Manajemen dana bank syariah



BAB II
PEMBAHASAN

1.     Manajemen Dana Bank Syari’ah
            Semua organisasi, baik yang berbentuk swasta, badan yang bersifat publik ataupun lembaga-lembaga social kemasyarakatan, tentu mempunyai tujuan sendiri-sendiri yang merupakan motivasi dari pendirinya. Manajemen di dalam suatu badan usaha, baik industri, niaga dan jasa, tidak terkecuali jasa perbankan, didorong oleh motif mendapatkan keuntungan (Profit). Untuk mendapat keuntungan yang besar, manajemen haruslah diselenggarakan dengan efisien. Sikap ini harus dimiliki oleh setiap pengusaha dan manajer nimanapun mereka berada, baik dalam organisasi bisnis, pelayanan publik, maupun organisasi kemasyarakatan. Perbedaannya hanyalah pada falsafah hidup yang dianut oleh masing-masing pendiri atau manajer badan usaha tersebut.[1])
                    Manajemen dana bank syari’ah adalah upaya yang dilakukan oleh lembaga bank syari’ah dalam mengelola atau mengatur posisi dana yang diterima dari aktifitas Funding untuk disalurkan kapada aktifitas Financing, dengan harapan bank yang bersangkutan tetap mampu memenuhi kriteria-kriteria likuiditas, rentabilitas dan solvabilitas. Bank syari’ah didirikan dengan tujuan untuk mempromosikan dan mengembangkan penerapan prinsip-prinsip islam, syari’ah dan tradisinya dalam transaksi keuangan dan perbankan serta bisnis lain terkait.[2])

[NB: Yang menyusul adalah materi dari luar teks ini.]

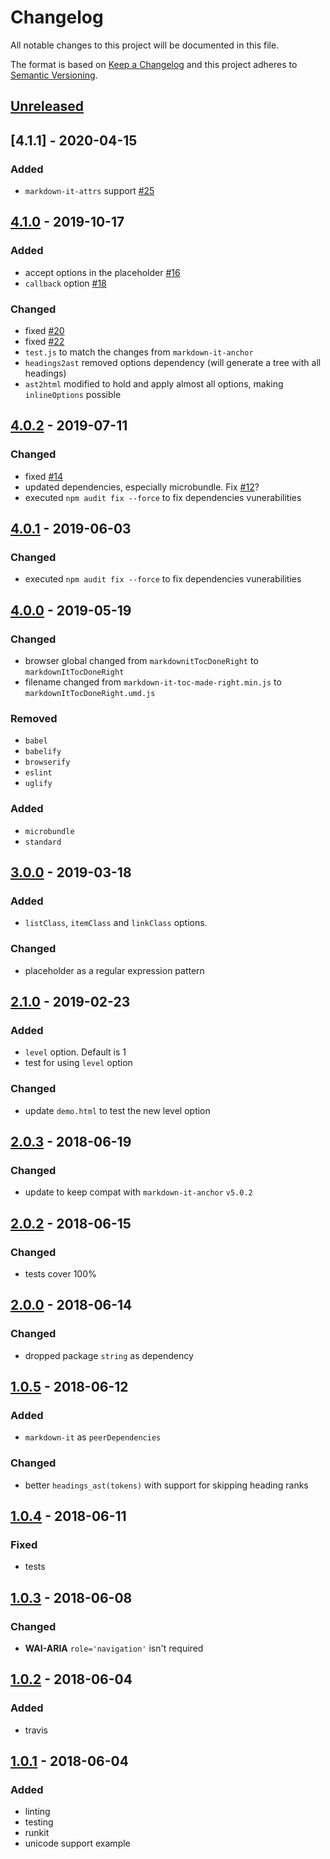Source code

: # Changelog
All notable changes to this project will be documented in this file.

The format is based on [Keep a Changelog](http://keepachangelog.com/en/1.0.0/)
and this project adheres to [Semantic Versioning](http://semver.org/spec/v2.0.0.html).

## [Unreleased]

## [4.1.1] - 2020-04-15
### Added
- `markdown-it-attrs` support [#25](https://github.com/nagaozen/markdown-it-toc-done-right/issues/25)

## [4.1.0] - 2019-10-17
### Added
- accept options in the placeholder [#16](https://github.com/nagaozen/markdown-it-toc-done-right/issues/16)
- `callback` option [#18](https://github.com/nagaozen/markdown-it-toc-done-right/issues/18)
### Changed
- fixed [#20](https://github.com/nagaozen/markdown-it-toc-done-right/issues/20)
- fixed [#22](https://github.com/nagaozen/markdown-it-toc-done-right/issues/22)
- `test.js` to match the changes from `markdown-it-anchor`
- `headings2ast` removed options dependency (will generate a tree with all headings)
- `ast2html` modified to hold and apply almost all options, making `inlineOptions` possible

## [4.0.2] - 2019-07-11
### Changed
- fixed [#14](https://github.com/nagaozen/markdown-it-toc-done-right/issues/14)
- updated dependencies, especially microbundle. Fix [#12](https://github.com/nagaozen/markdown-it-toc-done-right/issues/12)?
- executed `npm audit fix --force` to fix dependencies vunerabilities

## [4.0.1] - 2019-06-03
### Changed
- executed `npm audit fix --force` to fix dependencies vunerabilities

## [4.0.0] - 2019-05-19
### Changed
-  browser global changed from `markdownitTocDoneRight` to `markdownItTocDoneRight`
-  filename changed from `markdown-it-toc-made-right.min.js` to `markdownItTocDoneRight.umd.js`
### Removed
- `babel`
- `babelify`
- `browserify`
- `eslint`
- `uglify`
### Added
- `microbundle`
- `standard`

## [3.0.0] - 2019-03-18
### Added
- `listClass`, `itemClass` and `linkClass` options.
### Changed
- placeholder as a regular expression pattern

## [2.1.0] - 2019-02-23
### Added
- `level` option. Default is 1
- test for using `level` option
### Changed
- update `demo.html` to test the new level option

## [2.0.3] - 2018-06-19
### Changed
- update to keep compat with `markdown-it-anchor` `v5.0.2`

## [2.0.2] - 2018-06-15
### Changed
- tests cover 100%

## [2.0.0] - 2018-06-14
### Changed
- dropped package `string` as dependency

## [1.0.5] - 2018-06-12
### Added
- `markdown-it` as `peerDependencies`

### Changed
- better `headings_ast(tokens)` with support for skipping heading ranks

## [1.0.4] - 2018-06-11
### Fixed
- tests

## [1.0.3] - 2018-06-08
### Changed
- **WAI-ARIA** `role='navigation'` isn't required

## [1.0.2] - 2018-06-04
### Added
- travis

## [1.0.1] - 2018-06-04
### Added
- linting
- testing
- runkit
- unicode support example

[Unreleased]: https://github.com/nagaozen/markdown-it-toc-done-right/compare/v4.1.0...HEAD
[4.1.0]: https://github.com/nagaozen/markdown-it-toc-done-right/compare/v4.0.2...v4.1.0
[4.0.2]: https://github.com/nagaozen/markdown-it-toc-done-right/compare/v4.0.1...v4.0.2
[4.0.1]: https://github.com/nagaozen/markdown-it-toc-done-right/compare/v4.0.0...v4.0.1
[4.0.0]: https://github.com/nagaozen/markdown-it-toc-done-right/compare/v3.0.0...v4.0.0
[3.0.0]: https://github.com/nagaozen/markdown-it-toc-done-right/compare/v2.1.0...v3.0.0
[2.1.0]: https://github.com/nagaozen/markdown-it-toc-done-right/compare/v2.0.3...v2.1.0
[2.0.3]: https://github.com/nagaozen/markdown-it-toc-done-right/compare/v2.0.2...v2.0.3
[2.0.2]: https://github.com/nagaozen/markdown-it-toc-done-right/compare/v2.0.0...v2.0.2
[2.0.0]: https://github.com/nagaozen/markdown-it-toc-done-right/compare/v1.0.5...v2.0.0
[1.0.5]: https://github.com/nagaozen/markdown-it-toc-done-right/compare/v1.0.4...v1.0.5
[1.0.4]: https://github.com/nagaozen/markdown-it-toc-done-right/compare/v1.0.3...v1.0.4
[1.0.3]: https://github.com/nagaozen/markdown-it-toc-done-right/compare/v1.0.2...v1.0.3
[1.0.2]: https://github.com/nagaozen/markdown-it-toc-done-right/compare/v1.0.1...v1.0.2
[1.0.1]: https://github.com/nagaozen/markdown-it-toc-done-right/compare/v1.0.0...v1.0.1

2.     Batasan dan Pengukuran Dana Bank Syari’ah
a.      Struktur Modal
      Modal merupakan faktor yang sangat penting bagi perkembangan dan kemajuan bank sekaliguus bersfungsi sebagai penjaga kepercayaan masyarakat. Oleh karena itu modal juga harus dapat digunakan untuk menjaga kemungkinan terjadi resiko, terutama dana-dana pihak ketiga atau masyarakat. Tingkat kecukupan modal bank dinyatakan dengan rasio tertentu yang disebut dengan rasio kecukupan modal atau capital adequency ratio (CAR). Tingkat kecukupan modal ini dapat diukur dengan cara membandingkan modal dengan dana-dana pihak ketiga dan membandingkan dengan aktiva beresiko.[3])
b.     Pemeliharaan Likuiditas
      Likuiditas bank adalah kemampuan bank untuk memenuhi kewajibannya, terutama kewajiban dana jangka pendek. Dari aktiva, likuiditas adalah kemampuan untuk merubah seluruh asset menjadi bentuk tunai (cash). Sedangkan dari sudut pasiva, adalah kewajiban bank memenuhi kebutuhan dana melalui portofolio liabilitas. Kemampuan likuiditas asset tergantung pada faktor utama, yaitu kandungan daya cair asset itu sendiri dan daya jual asset tersebut.[4])
c.      Aktiva produktif (pembiayaan)
      Kegiatan pembiayaan (financing) merupakan salah satu tugas pokok bank, yaitu pemberian fasilitas penyediaan dana untuk memenuhi kebutuhan pihak-pihak yang berupakan deficit unit, yang menurut sifat penggunaannya, pembiayaan dapat dibagi dalam:
·       Memenuhi kebutuhan komsumsi, yang akan habis untuk memenuhi kebutuhan,
·       Produksi dalam arti luas, yaitu untuk meningkatkan usaha, baik usaha produksi, perdagangan maupun investasi.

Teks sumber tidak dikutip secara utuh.